Data entries
______

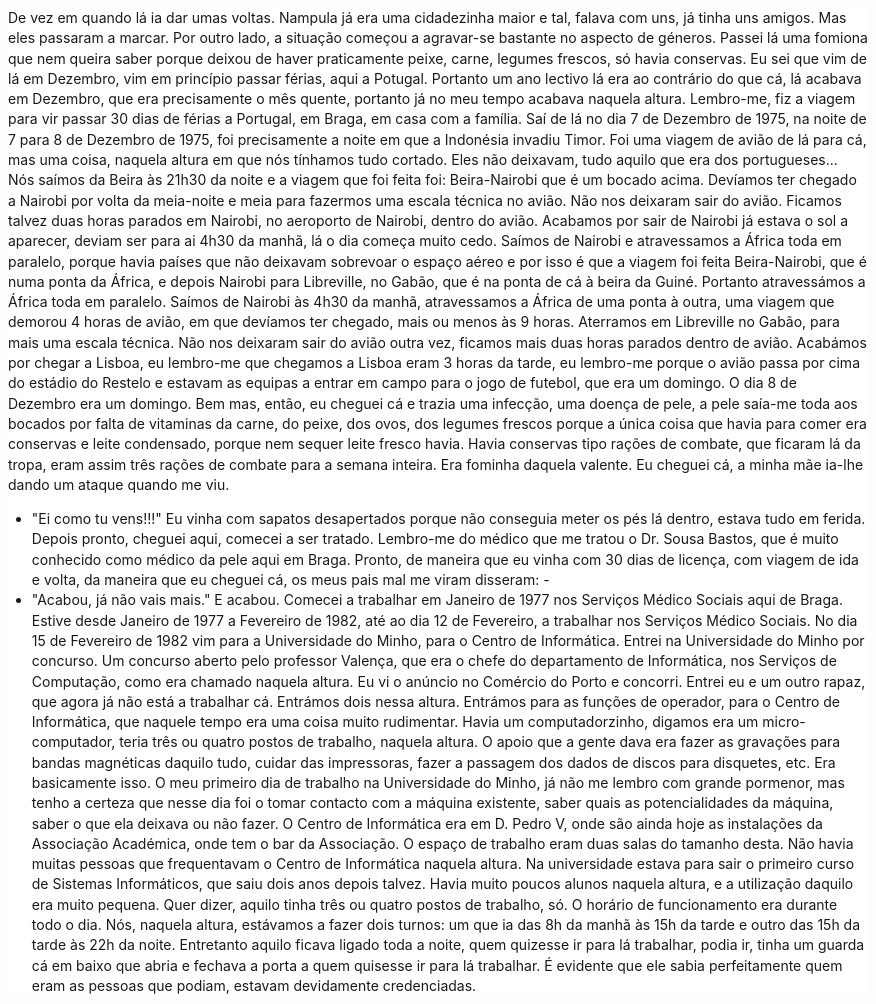 De vez em quando lá ia dar umas voltas. Nampula já era uma cidadezinha maior e tal, falava com uns, já tinha uns amigos. Mas eles passaram a marcar. Por outro lado, a situação começou a agravar-se bastante no aspecto de géneros. Passei lá uma fomiona que nem queira saber porque deixou de haver praticamente peixe, carne, legumes frescos, só havia conservas.
Eu sei que vim de lá em Dezembro, vim em princípio passar férias, aqui a Potugal. Portanto um ano lectivo lá era ao contrário do que cá, lá acabava em Dezembro, que era precisamente o mês quente, portanto já no meu tempo acabava naquela altura. Lembro-me, fiz a viagem para vir passar 30 dias de férias a Portugal, em Braga, em casa com a  família. Saí de lá  no dia 7 de Dezembro de 1975, na noite de 7 para 8 de Dezembro de 1975, foi precisamente a noite em que a Indonésia invadiu Timor. Foi uma viagem de avião de lá para cá, mas uma coisa, naquela altura em que nós tínhamos tudo cortado. Eles não deixavam, tudo aquilo que era dos portugueses... Nós saímos da Beira às 21h30 da noite e a viagem que foi feita foi: Beira-Nairobi que é um bocado acima. Devíamos ter chegado a Nairobi  por volta da meia-noite e meia para fazermos uma escala técnica no avião. Não nos deixaram sair do avião. Ficamos talvez duas horas parados em Nairobi, no aeroporto de Nairobi, dentro do avião. Acabamos por sair de Nairobi já estava o sol a aparecer, deviam ser para ai 4h30 da manhã, lá o dia começa muito cedo. Saímos de Nairobi e atravessamos a África toda em paralelo, porque havia países que não deixavam sobrevoar o espaço aéreo e por isso é que a viagem foi feita Beira-Nairobi, que é numa ponta da África, e depois Nairobi para Libreville, no Gabão, que é na ponta de cá à beira da Guiné. Portanto atravessámos a África toda em paralelo. Saímos de Nairobi às 4h30 da manhã, atravessamos a África de uma ponta à outra, uma viagem que demorou 4 horas de avião, em que devíamos ter chegado, mais ou menos às 9 horas. Aterramos em Libreville no Gabão, para mais uma escala técnica. Não nos deixaram sair do avião outra vez, ficamos mais duas horas parados dentro de avião. Acabámos por chegar a Lisboa, eu lembro-me que chegamos a Lisboa eram 3 horas da tarde, eu lembro-me porque o avião passa por cima do estádio do Restelo e estavam as equipas a entrar em campo para o jogo de futebol, que era um domingo.
O dia 8 de Dezembro era um domingo. Bem mas, então, eu cheguei cá e trazia uma infecção, uma doença de pele, a pele saía-me toda aos bocados por falta de vitaminas da carne, do peixe, dos ovos, dos legumes frescos porque a única coisa que havia para comer era conservas e leite condensado, porque nem sequer leite fresco havia. Havia conservas tipo rações de combate, que ficaram lá da tropa, eram assim três rações de combate para a semana inteira. Era fominha daquela valente. Eu cheguei cá, a minha mãe ia-lhe dando um ataque quando me viu.
-  "Ei como tu vens!!!"
Eu vinha com sapatos desapertados porque não conseguia meter os pés lá dentro, estava tudo em ferida. Depois pronto, cheguei aqui, comecei a ser tratado. Lembro-me do médico que me tratou o Dr. Sousa Bastos, que é muito conhecido como médico da pele aqui em Braga. Pronto, de maneira que eu vinha com 30 dias de licença, com viagem de ida e volta, da maneira que eu cheguei cá, os meus pais  mal me viram disseram: -
- "Acabou, já não vais mais."
E acabou. Comecei a  trabalhar em Janeiro de 1977 nos Serviços Médico Sociais aqui de Braga. Estive desde Janeiro de 1977 a Fevereiro de 1982, até ao dia 12 de Fevereiro, a trabalhar nos Serviços Médico Sociais. No dia 15 de Fevereiro de 1982 vim para a Universidade do Minho, para o Centro de Informática.
Entrei na Universidade do Minho por concurso. Um concurso aberto pelo professor Valença, que era o chefe do departamento de Informática, nos Serviços de Computação, como era chamado naquela altura. Eu vi o anúncio no Comércio do Porto e concorri. Entrei eu e um outro rapaz, que agora já não está a trabalhar cá. Entrámos dois nessa altura.
Entrámos para as funções de operador, para o Centro de Informática, que naquele tempo era uma coisa muito rudimentar. Havia um computadorzinho, digamos era um micro-computador, teria três ou quatro postos de trabalho, naquela altura. O apoio que a gente dava era fazer as gravações para bandas magnéticas daquilo tudo, cuidar das impressoras, fazer a passagem dos dados de discos para disquetes, etc. Era basicamente isso.
O meu primeiro dia de trabalho na Universidade do Minho, já não me lembro com grande pormenor, mas tenho a certeza que nesse dia foi o tomar contacto com a máquina existente, saber quais as potencialidades da máquina, saber o que ela deixava ou não fazer. O Centro de Informática era em D. Pedro V, onde são ainda hoje as instalações da Associação Académica, onde tem  o bar da Associação. O espaço de trabalho eram duas salas do tamanho desta. Não havia muitas pessoas que frequentavam o Centro de Informática naquela altura. Na universidade estava para sair o primeiro curso de Sistemas Informáticos, que saiu dois  anos depois talvez. Havia muito poucos alunos naquela altura, e a utilização daquilo era muito pequena. Quer dizer, aquilo tinha três ou quatro postos de trabalho, só.
O horário de funcionamento era durante todo o dia. Nós, naquela altura, estávamos a fazer dois turnos: um que ia das 8h da manhã às 15h da tarde e outro das 15h da tarde às 22h da noite. Entretanto aquilo ficava ligado toda a noite, quem quizesse ir para lá trabalhar, podia ir, tinha um guarda cá em baixo que abria e fechava a porta a quem quisesse ir para lá trabalhar. É evidente que ele sabia perfeitamente quem eram as pessoas que podiam, estavam devidamente credenciadas.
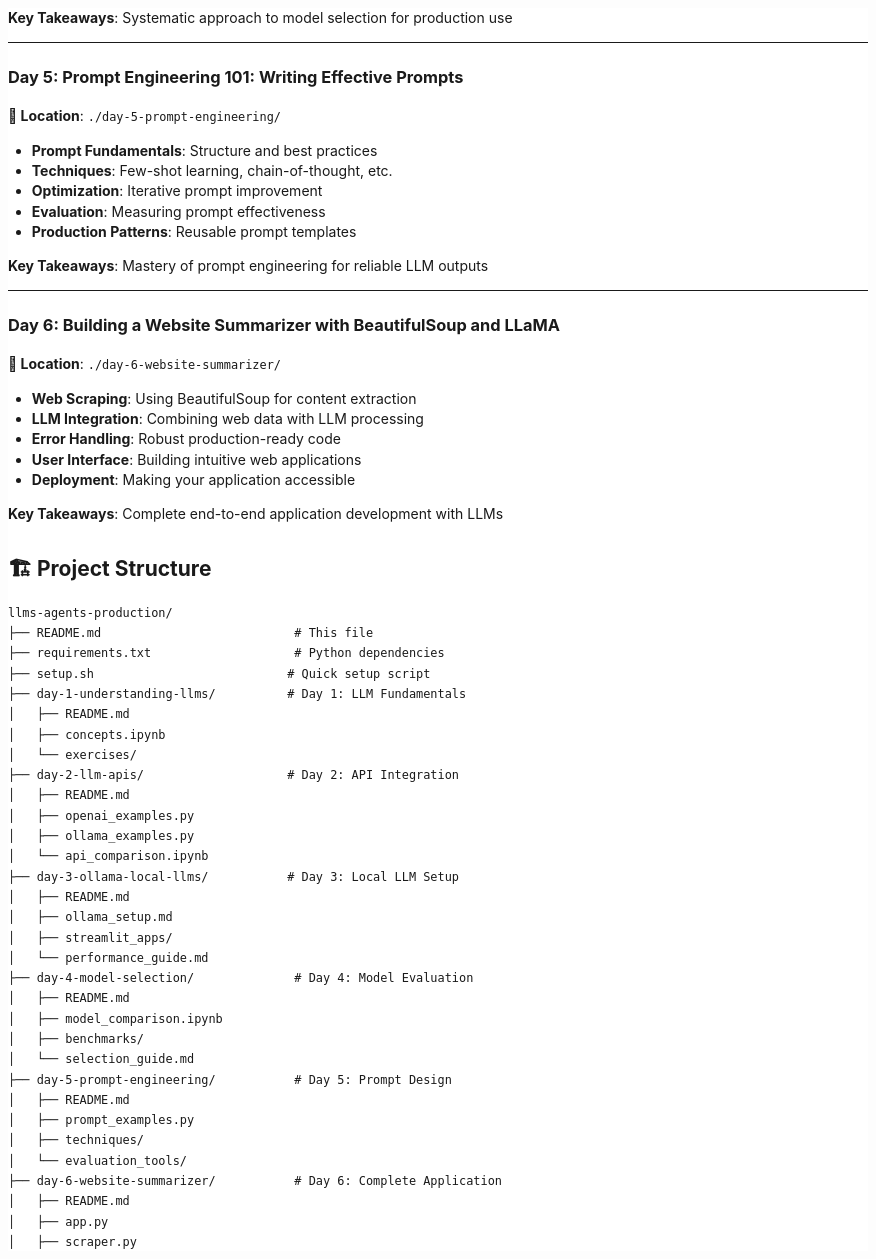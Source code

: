 **Key Takeaways**: Systematic approach to model selection for production use

---

### Day 5: Prompt Engineering 101: Writing Effective Prompts
**📁 Location**: `./day-5-prompt-engineering/`

- **Prompt Fundamentals**: Structure and best practices
- **Techniques**: Few-shot learning, chain-of-thought, etc.
- **Optimization**: Iterative prompt improvement
- **Evaluation**: Measuring prompt effectiveness
- **Production Patterns**: Reusable prompt templates

**Key Takeaways**: Mastery of prompt engineering for reliable LLM outputs

---

### Day 6: Building a Website Summarizer with BeautifulSoup and LLaMA
**📁 Location**: `./day-6-website-summarizer/`

- **Web Scraping**: Using BeautifulSoup for content extraction
- **LLM Integration**: Combining web data with LLM processing
- **Error Handling**: Robust production-ready code
- **User Interface**: Building intuitive web applications
- **Deployment**: Making your application accessible

**Key Takeaways**: Complete end-to-end application development with LLMs

## 🏗️ Project Structure

```
llms-agents-production/
├── README.md                           # This file
├── requirements.txt                    # Python dependencies
├── setup.sh                           # Quick setup script
├── day-1-understanding-llms/          # Day 1: LLM Fundamentals
│   ├── README.md
│   ├── concepts.ipynb
│   └── exercises/
├── day-2-llm-apis/                    # Day 2: API Integration
│   ├── README.md
│   ├── openai_examples.py
│   ├── ollama_examples.py
│   └── api_comparison.ipynb
├── day-3-ollama-local-llms/           # Day 3: Local LLM Setup
│   ├── README.md
│   ├── ollama_setup.md
│   ├── streamlit_apps/
│   └── performance_guide.md
├── day-4-model-selection/              # Day 4: Model Evaluation
│   ├── README.md
│   ├── model_comparison.ipynb
│   ├── benchmarks/
│   └── selection_guide.md
├── day-5-prompt-engineering/           # Day 5: Prompt Design
│   ├── README.md
│   ├── prompt_examples.py
│   ├── techniques/
│   └── evaluation_tools/
├── day-6-website-summarizer/           # Day 6: Complete Application
│   ├── README.md
│   ├── app.py
│   ├── scraper.py
```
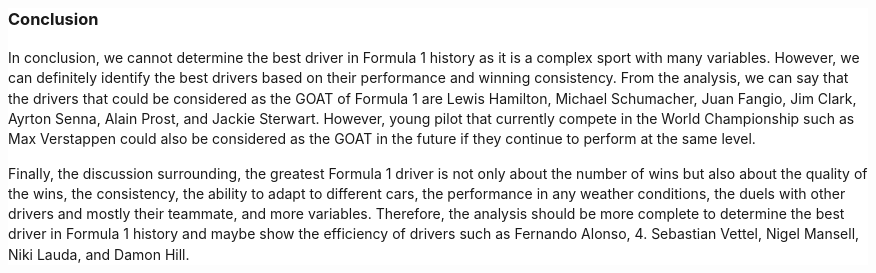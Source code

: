 
### Conclusion <a name = "conclusion"></a>

In conclusion, we cannot determine the best driver in Formula 1 history as it is a complex sport with many variables. However, we can definitely identify the best drivers based on their performance and winning consistency. From the analysis, we can say that the drivers that could be considered as the GOAT of Formula 1 are Lewis Hamilton, Michael Schumacher, Juan Fangio, Jim Clark, Ayrton Senna, Alain Prost, and Jackie Sterwart. However, young pilot that currently compete in the World Championship such as Max Verstappen could also be considered as the GOAT in the future if they continue to perform at the same level.

Finally, the discussion surrounding, the greatest Formula 1 driver is not only about the number of wins but also about the quality of the wins, the consistency, the ability to adapt to different cars, the performance in any weather conditions, the duels with other drivers and mostly their teammate, and more variables. Therefore, the analysis should be more complete to determine the best driver in Formula 1 history and maybe show the efficiency of drivers such as Fernando Alonso, 4. Sebastian Vettel, Nigel Mansell, Niki Lauda, and Damon Hill.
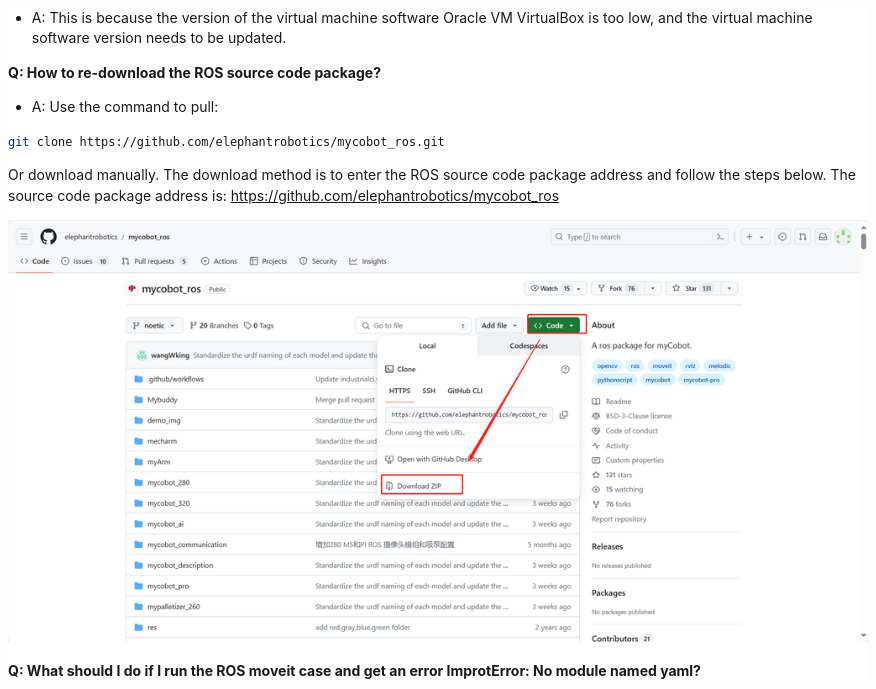 - A: This is because the version of the virtual machine software Oracle VM VirtualBox is too low, and the virtual machine software version needs to be updated.

**Q: How to re-download the ROS source code package?**

- A: Use the command to pull:

```bash
git clone https://github.com/elephantrobotics/mycobot_ros.git
```

Or download manually. The download method is to enter the ROS source code package address and follow the steps below. The source code package address is: https://github.com/elephantrobotics/mycobot_ros

![](../../resources/4-SupportAndService/9.Troubleshooting/9.images/ros_2.png)

**Q: What should I do if I run the ROS moveit case and get an error ImprotError: No module named yaml?**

______

▸ ASSIGNMENT
Return exactly, and only, the lines above starting at the line that contains "- **Techniques**: Few-shot" and ending at the line that contains "- **Production Patterns**: Reusable".

▸ RESPONSE
- **Techniques**: Few-shot learning, chain-of-thought, etc.
- **Optimization**: Iterative prompt improvement
- **Evaluation**: Measuring prompt effectiveness
- **Production Patterns**: Reusable prompt templates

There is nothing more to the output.